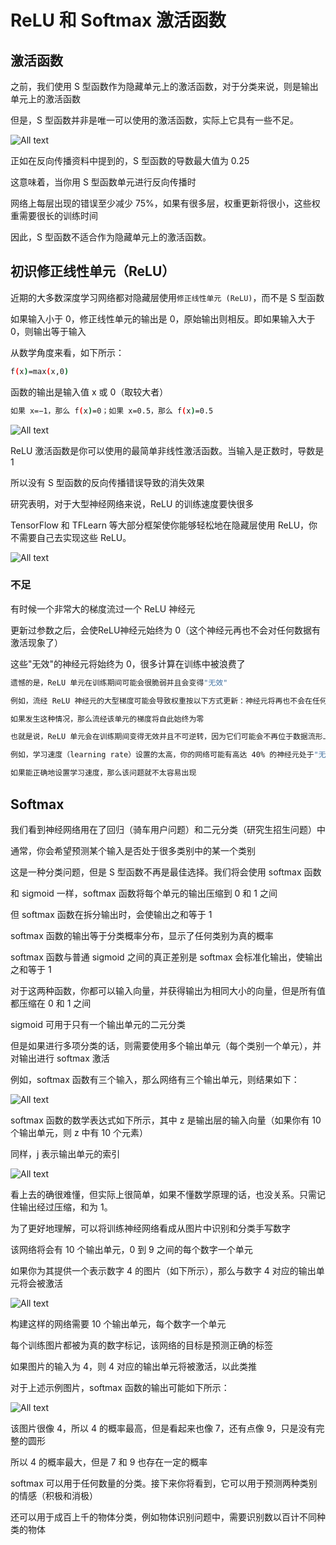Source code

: # ReLU 和 Softmax 激活函数

## 激活函数

之前，我们使用 S 型函数作为隐藏单元上的激活函数，对于分类来说，则是输出单元上的激活函数

但是，S 型函数并非是唯一可以使用的激活函数，实际上它具有一些不足。

![All text](http://ww1.sinaimg.cn/large/dc05ba18gy1fnlqj9b2gyj20l109tq3q.jpg)

正如在反向传播资料中提到的，S 型函数的导数最大值为 0.25

这意味着，当你用 S 型函数单元进行反向传播时

网络上每层出现的错误至少减少 75%，如果有很多层，权重更新将很小，这些权重需要很长的训练时间

因此，S 型函数不适合作为隐藏单元上的激活函数。

## 初识修正线性单元（ReLU）

近期的大多数深度学习网络都对隐藏层使用`修正线性单元 (ReLU)`，而不是 S 型函数

如果输入小于 0，修正线性单元的输出是 0，原始输出则相反。即如果输入大于 0，则输出等于输入

从数学角度来看，如下所示：

```bash
f(x)=max(x,0)
```

函数的输出是输入值 x 或 0（取较大者）

```bash
如果 x=−1，那么 f(x)=0；如果 x=0.5，那么 f(x)=0.5
```

![All text](http://ww1.sinaimg.cn/large/dc05ba18gy1fnlqlltrq3j20kz0gv0t0.jpg)

ReLU 激活函数是你可以使用的最简单非线性激活函数。当输入是正数时，导数是 1

所以没有 S 型函数的反向传播错误导致的消失效果

研究表明，对于大型神经网络来说，ReLU 的训练速度要快很多

TensorFlow 和 TFLearn 等大部分框架使你能够轻松地在隐藏层使用 ReLU，你不需要自己去实现这些 ReLU。

![All text](http://ww1.sinaimg.cn/large/dc05ba18gy1fnc27z39okj20ye0c2myv.jpg)

### 不足

有时候一个非常大的梯度流过一个 ReLU 神经元

更新过参数之后，会使ReLU神经元始终为 0（这个神经元再也不会对任何数据有激活现象了）

这些"无效"的神经元将始终为 0，很多计算在训练中被浪费了

```bash
遗憾的是，ReLU 单元在训练期间可能会很脆弱并且会变得"无效"

例如，流经 ReLU 神经元的大型梯度可能会导致权重按以下方式更新：神经元将再也不会在任何数据点上激活

如果发生这种情况，那么流经该单元的梯度将自此始终为零

也就是说，ReLU 单元会在训练期间变得无效并且不可逆转，因为它们可能会不再位于数据流形上

例如，学习速度（learning rate）设置的太高，你的网络可能有高达 40% 的神经元处于"无效"状态（即神经元在整个训练数据集上从未激活）

如果能正确地设置学习速度，那么该问题就不太容易出现
```

## Softmax

我们看到神经网络用在了回归（骑车用户问题）和二元分类（研究生招生问题）中

通常，你会希望预测某个输入是否处于很多类别中的某一个类别

这是一种分类问题，但是 S 型函数不再是最佳选择。我们将会使用 softmax 函数

和 sigmoid 一样，softmax 函数将每个单元的输出压缩到 0 和 1 之间

但 softmax 函数在拆分输出时，会使输出之和等于 1

softmax 函数的输出等于分类概率分布，显示了任何类别为真的概率

softmax 函数与普通 sigmoid 之间的真正差别是 softmax 会标准化输出，使输出之和等于 1

对于这两种函数，你都可以输入向量，并获得输出为相同大小的向量，但是所有值都压缩在 0 和 1 之间

sigmoid 可用于只有一个输出单元的二元分类

但是如果进行多项分类的话，则需要使用多个输出单元（每个类别一个单元），并对输出进行 softmax 激活

例如，softmax 函数有三个输入，那么网络有三个输出单元，则结果如下：

![All text](http://ww1.sinaimg.cn/large/dc05ba18gy1fnlqxt9qixj20ld045wel.jpg)

softmax 函数的数学表达式如下所示，其中 z 是输出层的输入向量（如果你有 10 个输出单元，则 z 中有 10 个元素）

同样，j 表示输出单元的索引

![All text](http://ww1.sinaimg.cn/large/dc05ba18gy1fnlqycmx72j20m002ua9y.jpg)

看上去的确很难懂，但实际上很简单，如果不懂数学原理的话，也没关系。只需记住输出经过压缩，和为 1。

为了更好地理解，可以将训练神经网络看成从图片中识别和分类手写数字

该网络将会有 10 个输出单元，0 到 9 之间的每个数字一个单元

如果你为其提供一个表示数字 4 的图片（如下所示），那么与数字 4 对应的输出单元将会被激活

![All text](http://ww1.sinaimg.cn/large/dc05ba18gy1fnlqyw667rj20ko09o3yf.jpg)

构建这样的网络需要 10 个输出单元，每个数字一个单元

每个训练图片都被为真的数字标记，该网络的目标是预测正确的标签

如果图片的输入为 4，则 4 对应的输出单元将被激活，以此类推

对于上述示例图片，softmax 函数的输出可能如下所示：

![All text](http://ww1.sinaimg.cn/large/dc05ba18gy1fnlqzd2t40j20k209aaa8.jpg)

该图片很像 4，所以 4 的概率最高，但是看起来也像 7，还有点像 9，只是没有完整的圆形

所以 4 的概率最大，但是 7 和 9 也存在一定的概率

softmax 可以用于任何数量的分类。接下来你将看到，它可以用于预测两种类别的情感（积极和消极）

还可以用于成百上千的物体分类，例如物体识别问题中，需要识别数以百计不同种类的物体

| Work order |
Lines in the data that hold "sigmoid" must be located and copied.

| Answer to this exercise |
和 sigmoid 一样，softmax 函数将每个单元的输出压缩到 0 和 1 之间
softmax 函数与普通 sigmoid 之间的真正差别是 softmax 会标准化输出，使输出之和等于 1
sigmoid 可用于只有一个输出单元的二元分类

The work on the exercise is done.